Given information below:
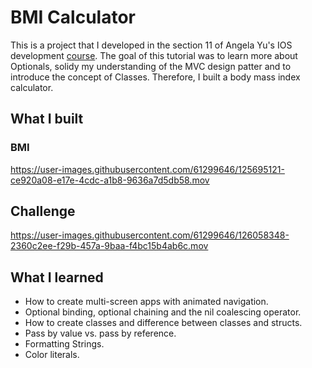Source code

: #  BMI Calculator

This is a project that I developed in the section 11 of Angela Yu's IOS development <a href="https://www.udemy.com/course/ios-13-app-development-bootcamp/" target="_blank">course</a>. The goal of this tutorial was to learn more about Optionals, solidy my understanding of the MVC design patter and to introduce the concept of Classes. Therefore, I built a body mass index calculator.

## What I built

### BMI 

https://user-images.githubusercontent.com/61299646/125695121-ce920a08-e17e-4cdc-a1b8-9636a7d5db58.mov

## Challenge

https://user-images.githubusercontent.com/61299646/126058348-2360c2ee-f29b-457a-9baa-f4bc15b4ab6c.mov

## What I learned

* How to create multi-screen apps with animated navigation.
* Optional binding, optional chaining and the nil coalescing operator.
* How to create classes and difference between classes and structs. 
* Pass by value vs. pass by reference. 
* Formatting Strings. 
* Color literals.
End of Given information.
Copy whichever lines in the listing above contain the word "built".

## [Expected answer]
This is a project that I developed in the section 11 of Angela Yu's IOS development <a href="https://www.udemy.com/course/ios-13-app-development-bootcamp/" target="_blank">course</a>. The goal of this tutorial was to learn more about Optionals, solidy my understanding of the MVC design patter and to introduce the concept of Classes. Therefore, I built a body mass index calculator.
## What I built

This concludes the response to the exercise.